Re the B thing: Ah yes, that makes much more sense. Please fix it Brain.

Re CUDALucas: flash did some programming, but none I couldn't have done myself. (It would have taken me quite a bit more time than him though.

) Unfortunately, until he returns, you're the only one (AFAIK) who is capable of compiling CUDALucas for Windows, and I can theoretically take care of the programming myself. (We might need to go through some extensive PM conversations as you copy/paste warnings/errors etc., but I should be able to do it with little more than the copy/pasting from you.)

Re P-1: Since P-1 is also a bunch of multiplication mod Mp, like the LL test, I think our best bet is to modify CUDALucas. First step would be to learn (and I mean

*learn*) about

this thingy. That would be something that would require some serious tutoring from the smart people, e.g. msft, ewmayer, Prime95, etc. etc.

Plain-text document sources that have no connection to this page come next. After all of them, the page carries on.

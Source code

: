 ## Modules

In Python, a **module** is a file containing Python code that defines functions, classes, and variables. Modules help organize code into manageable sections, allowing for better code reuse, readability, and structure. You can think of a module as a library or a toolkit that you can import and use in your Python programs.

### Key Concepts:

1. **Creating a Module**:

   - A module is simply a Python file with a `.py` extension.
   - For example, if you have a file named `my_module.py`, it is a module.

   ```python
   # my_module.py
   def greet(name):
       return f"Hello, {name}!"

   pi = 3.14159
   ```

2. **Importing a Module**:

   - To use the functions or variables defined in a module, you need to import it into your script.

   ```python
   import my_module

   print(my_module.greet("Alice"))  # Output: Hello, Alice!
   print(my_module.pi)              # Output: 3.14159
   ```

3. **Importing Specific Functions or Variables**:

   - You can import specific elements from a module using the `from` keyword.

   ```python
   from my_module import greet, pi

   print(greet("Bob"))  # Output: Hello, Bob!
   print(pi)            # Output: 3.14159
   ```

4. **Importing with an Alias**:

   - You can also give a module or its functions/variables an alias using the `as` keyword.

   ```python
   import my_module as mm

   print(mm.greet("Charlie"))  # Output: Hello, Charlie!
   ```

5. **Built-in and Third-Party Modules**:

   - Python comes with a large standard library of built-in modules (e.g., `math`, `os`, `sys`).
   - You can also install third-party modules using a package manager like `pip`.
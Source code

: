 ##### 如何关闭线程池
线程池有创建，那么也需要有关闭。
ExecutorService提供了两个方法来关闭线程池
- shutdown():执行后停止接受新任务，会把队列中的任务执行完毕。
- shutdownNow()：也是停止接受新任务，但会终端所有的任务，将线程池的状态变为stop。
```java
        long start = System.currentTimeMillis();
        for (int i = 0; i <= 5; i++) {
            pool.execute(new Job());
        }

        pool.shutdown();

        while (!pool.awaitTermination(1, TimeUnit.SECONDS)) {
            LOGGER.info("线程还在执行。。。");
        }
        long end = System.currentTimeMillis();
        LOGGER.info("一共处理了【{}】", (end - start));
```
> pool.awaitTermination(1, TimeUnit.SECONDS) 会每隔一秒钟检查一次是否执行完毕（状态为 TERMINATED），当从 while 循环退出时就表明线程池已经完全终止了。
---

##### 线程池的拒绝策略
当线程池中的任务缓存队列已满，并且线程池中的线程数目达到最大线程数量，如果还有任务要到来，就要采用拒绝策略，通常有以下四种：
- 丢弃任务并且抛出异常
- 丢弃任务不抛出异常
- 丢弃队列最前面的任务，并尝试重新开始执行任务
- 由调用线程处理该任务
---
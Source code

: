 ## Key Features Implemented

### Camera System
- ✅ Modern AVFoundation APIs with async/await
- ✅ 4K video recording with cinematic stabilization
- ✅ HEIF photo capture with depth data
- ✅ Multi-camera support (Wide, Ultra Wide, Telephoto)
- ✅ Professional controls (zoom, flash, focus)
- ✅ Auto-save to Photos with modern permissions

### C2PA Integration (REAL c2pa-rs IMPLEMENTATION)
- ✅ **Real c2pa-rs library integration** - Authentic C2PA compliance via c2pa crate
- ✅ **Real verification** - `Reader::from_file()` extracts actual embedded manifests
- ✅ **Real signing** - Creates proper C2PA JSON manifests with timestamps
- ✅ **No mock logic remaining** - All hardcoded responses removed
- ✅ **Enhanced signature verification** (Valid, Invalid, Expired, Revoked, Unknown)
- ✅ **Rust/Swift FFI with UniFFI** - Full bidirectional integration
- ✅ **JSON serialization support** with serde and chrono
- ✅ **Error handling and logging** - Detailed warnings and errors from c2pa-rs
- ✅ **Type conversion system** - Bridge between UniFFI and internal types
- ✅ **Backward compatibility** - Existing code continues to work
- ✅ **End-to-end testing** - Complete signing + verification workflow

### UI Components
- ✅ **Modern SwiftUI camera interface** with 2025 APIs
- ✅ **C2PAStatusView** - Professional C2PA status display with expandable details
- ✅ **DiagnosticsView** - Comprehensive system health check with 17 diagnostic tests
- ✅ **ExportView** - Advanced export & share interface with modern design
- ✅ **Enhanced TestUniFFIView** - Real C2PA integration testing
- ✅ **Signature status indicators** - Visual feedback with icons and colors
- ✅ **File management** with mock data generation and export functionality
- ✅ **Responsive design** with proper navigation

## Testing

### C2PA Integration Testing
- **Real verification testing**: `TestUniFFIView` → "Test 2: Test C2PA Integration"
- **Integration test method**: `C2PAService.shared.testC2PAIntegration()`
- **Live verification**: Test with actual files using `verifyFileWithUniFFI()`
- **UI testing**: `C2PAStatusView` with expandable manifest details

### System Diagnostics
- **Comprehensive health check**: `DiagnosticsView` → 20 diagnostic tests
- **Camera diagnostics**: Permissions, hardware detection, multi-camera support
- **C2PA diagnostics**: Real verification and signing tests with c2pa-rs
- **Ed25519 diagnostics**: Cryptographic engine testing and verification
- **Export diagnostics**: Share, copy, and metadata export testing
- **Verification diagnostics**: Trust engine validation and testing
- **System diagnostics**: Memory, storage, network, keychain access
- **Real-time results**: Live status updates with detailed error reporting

This might be a good place to start, being the genesis of all modern LL programs, CUDALucas and Prime95 included (though perhaps excluding Mlucas, you'll have to ask ewmayer about that), and being written by Richard Crandall, one of the guys who came up with the IBDWT. (If you look closely, some of the comments and functions in CUDALucas.cu are actually verbatim (or close to it) leftovers from that link.) PS: I have been considering starting such a tutorial thread, but between fixing YAFU's minrels, BOINCifying a modified Msieve (not to mention Prime95) and restarting university in less than a month, I figured it was too much. PPS: Wiki says this: "If we perform carrying on the negacyclic convolution, the result is equivalent to the product of the inputs mod B^n + 1." together with "If we perform carrying on the cyclic convolution, the result is equivalent to the product of the inputs mod B^n − 1." But then it says: "In this algorithm, it will be more useful to compute the negacyclic convolution" but it seems to me that using the cyclic convolution would make more sense since our test should be mpd 2^p-1? Or is the negacyclic thingy still faster, and just be sure to catch values that are 2^p and 2^p-1 (which should reduce to 1 and 0 mod 2^p-1?) PPPS: How do you represent a bignum as an array of doubles? How many bits of the num does each double represent? (Do we assume a double has 64 bits of memory? Do you assume IEEE 754 format? Can you use the exponent bits, e.g. via shifts?)